May 17, 2016

Hike from Alpe di Neggia to the Remote Village of Indemini

(Post done on December 14, 2021)

Last Day of Three-Day trip to Ticino: Indemini

Tuesday May 17, 2016 – For a long time we had wanted to go to the secluded village of Indemini, which you could say is “at the end of the world”, tucked into a steep valley between Monte Lema and Monte Gambarogno near a pass that goes from Switzerland into Italy. There are only four buses per day that travel the 20-km zigzag road (motorcycle heaven!) from Lago Maggiore near Locarno to the little village, which is the final bus stop on the stretch. In fact, just South of Indemini, the road crosses the border and continues down the Veddasca Valley and back down to Lago Maggiore on the Italian side. Indemini is actually at the back of the Veddasca Valley, and is the only Swiss community in that valley.

We were never able to get to Indemini on a day trip, because there is no connection to the bus early enough for us, so since we spent three days in the area, this was a good opportunity for us to finally make the trip to this, one of the remotest and most inaccessible villages in Canton Ticino. (We spent the night in a hostel in Losone near Intragna)
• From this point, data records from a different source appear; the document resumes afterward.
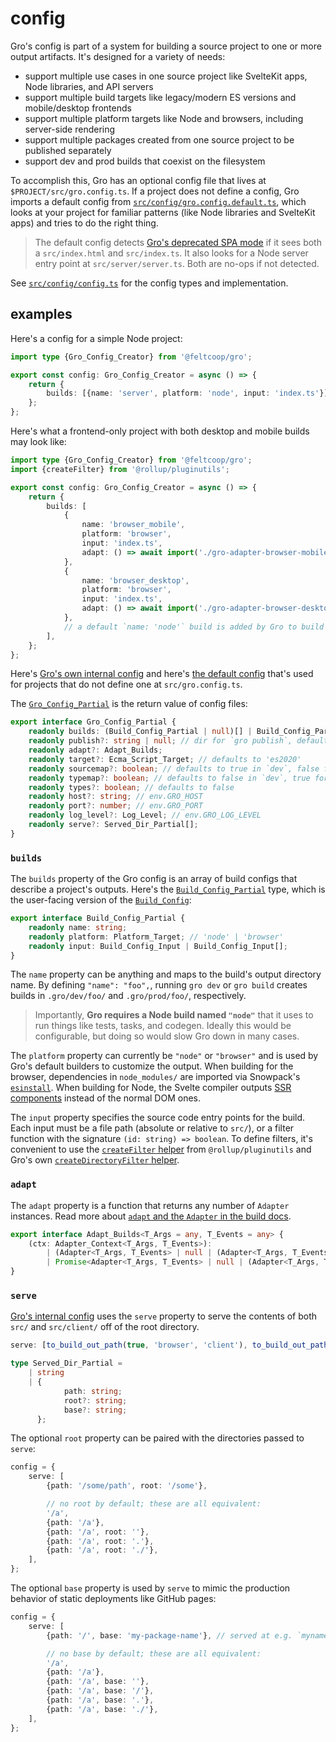 # config

Gro's config is part of a system for building a source project
to one or more output artifacts.
It's designed for a variety of needs:

- support multiple use cases in one source project
  like SvelteKit apps, Node libraries, and API servers
- support multiple build targets like legacy/modern ES versions and mobile/desktop frontends
- support multiple platform targets like Node and browsers, including server-side rendering
- support multiple packages created from one source project to be published separately
- support dev and prod builds that coexist on the filesystem

To accomplish this, Gro has an optional config file that lives at `$PROJECT/src/gro.config.ts`.
If a project does not define a config, Gro imports a default config from
[`src/config/gro.config.default.ts`](/src/config/gro.config.default.ts),
which looks at your project for familiar patterns (like Node libraries and SvelteKit apps)
and tries to do the right thing.

> The default config detects
> [Gro's deprecated SPA mode](https://github.com/feltcoop/gro/issues/106)
> if it sees both a `src/index.html` and `src/index.ts`.
> It also looks for a Node server entry point at `src/server/server.ts`.
> Both are no-ops if not detected.

See [`src/config/config.ts`](/src/config/config.ts) for the config types and implementation.

## examples

Here's a config for a simple Node project:

```ts
import type {Gro_Config_Creator} from '@feltcoop/gro';

export const config: Gro_Config_Creator = async () => {
	return {
		builds: [{name: 'server', platform: 'node', input: 'index.ts'}],
	};
};
```

Here's what a frontend-only project with both desktop and mobile builds may look like:

```ts
import type {Gro_Config_Creator} from '@feltcoop/gro';
import {createFilter} from '@rollup/pluginutils';

export const config: Gro_Config_Creator = async () => {
	return {
		builds: [
			{
				name: 'browser_mobile',
				platform: 'browser',
				input: 'index.ts',
				adapt: () => await import('./gro-adapter-browser-mobile.js'),
			},
			{
				name: 'browser_desktop',
				platform: 'browser',
				input: 'index.ts',
				adapt: () => await import('./gro-adapter-browser-desktop.js'),
			},
			// a default `name: 'node'` build is added by Gro to build tasks and other system files
		],
	};
};
```

Here's [Gro's own internal config](/src/gro.config.ts) and
here's [the default config](/src/config/gro.config.default.ts)
that's used for projects that do not define one at `src/gro.config.ts`.

The [`Gro_Config_Partial`](/src/gro.config.ts) is the return value of config files:

```ts
export interface Gro_Config_Partial {
	readonly builds: (Build_Config_Partial | null)[] | Build_Config_Partial | null;
	readonly publish?: string | null; // dir for `gro publish`, defaults to 'dist/library' if it exists
	readonly adapt?: Adapt_Builds;
	readonly target?: Ecma_Script_Target; // defaults to 'es2020'
	readonly sourcemap?: boolean; // defaults to true in `dev`, false for prod
	readonly typemap?: boolean; // defaults to false in `dev`, true for prod
	readonly types?: boolean; // defaults to false
	readonly host?: string; // env.GRO_HOST
	readonly port?: number; // env.GRO_PORT
	readonly log_level?: Log_Level; // env.GRO_LOG_LEVEL
	readonly serve?: Served_Dir_Partial[];
}
```

### `builds`

The `builds` property of the Gro config
is an array of build configs that describe a project's outputs.
Here's the [`Build_Config_Partial`](/src/build/build_config.ts) type,
which is the user-facing version of the [`Build_Config`](/src/build/build_config.ts):

```ts
export interface Build_Config_Partial {
	readonly name: string;
	readonly platform: Platform_Target; // 'node' | 'browser'
	readonly input: Build_Config_Input | Build_Config_Input[];
}
```

The `name` property can be anything and maps to the build's output directory name.
By defining `"name": "foo",`, running `gro dev` or `gro build` creates builds
in `.gro/dev/foo/` and `.gro/prod/foo/`, respectively.

> Importantly, **Gro requires a Node build named `"node"`**
> that it uses to run things like tests, tasks, and codegen.
> Ideally this would be configurable, but doing so would slow Gro down in many cases.

The `platform` property can currently be `"node"` or `"browser"` and
is used by Gro's default builders to customize the output.
When building for the browser, dependencies in `node_modules/` are imported via Snowpack's
[`esinstall`](https://github.com/snowpackjs/snowpack/tree/master/esinstall).
When building for Node, the Svelte compiler outputs
[SSR components](https://svelte.dev/docs#Server-side_component_API)
instead of the normal DOM ones.

The `input` property specifies the source code entry points for the build.
Each input must be a file path (absolute or relative to `src/`),
or a filter function with the signature `(id: string) => boolean`.
To define filters, it's convenient to use the
[`createFilter` helper](https://github.com/rollup/plugins/tree/master/packages/pluginutils#createFilter)
from `@rollup/pluginutils` and
Gro's own [`createDirectoryFilter` helper](../build/utils.ts).

### `adapt`

The `adapt` property is a function that returns any number of `Adapter` instances.
Read more about [`adapt` and the `Adapter` in the build docs](build.md).

```ts
export interface Adapt_Builds<T_Args = any, T_Events = any> {
	(ctx: Adapter_Context<T_Args, T_Events>):
		| (Adapter<T_Args, T_Events> | null | (Adapter<T_Args, T_Events> | null)[])
		| Promise<Adapter<T_Args, T_Events> | null | (Adapter<T_Args, T_Events> | null)[]>;
}
```

### `serve`

[Gro's internal config](/src/gro.config.ts) uses the `serve` property
to serve the contents of both `src/` and `src/client/` off of the root directory.

```ts
serve: [to_build_out_path(true, 'browser', 'client'), to_build_out_path(true, 'browser', '')],
```

```ts
type Served_Dir_Partial =
	| string
	| {
			path: string;
			root?: string;
			base?: string;
	  };
```

The optional `root` property can be paired with the directories passed to `serve`:

```ts
config = {
	serve: [
		{path: '/some/path', root: '/some'},

		// no root by default; these are all equivalent:
		'/a',
		{path: '/a'},
		{path: '/a', root: ''},
		{path: '/a', root: '.'},
		{path: '/a', root: './'},
	],
};
```

The optional `base` property is used by `serve` to mimic the production behavior
of static deployments like GitHub pages:

```ts
config = {
	serve: [
		{path: '/', base: 'my-package-name'}, // served at e.g. `myname.github.io/my-package-name`

		// no base by default; these are all equivalent:
		'/a',
		{path: '/a'},
		{path: '/a', base: ''},
		{path: '/a', base: '/'},
		{path: '/a', base: '.'},
		{path: '/a', base: './'},
	],
};
```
The bus ride from Vira on Lago Maggiore to Indemini takes over an hour, but we got out at Alpe di Neggia, which is the highest point of the trip (over 1400m higher than the lake level) and the pass before the descent toward the Italian side. From the pass we walked along the southern flank of Monte Gambarogno to Indemini, then took the bus back again. 

The village of Indemini consists of seven tiers of houses on the steep hillside, facing the morning sun. Most of the homes are narrow, 5-storey homes, built entirely of locally quarried stone. Until 1917 there was no paved road accessing the remote village. Until then, the inhabitants mostly earned their living smuggling goods across the border. The village incline is so steep that it was really hard work walking up and down the alleys.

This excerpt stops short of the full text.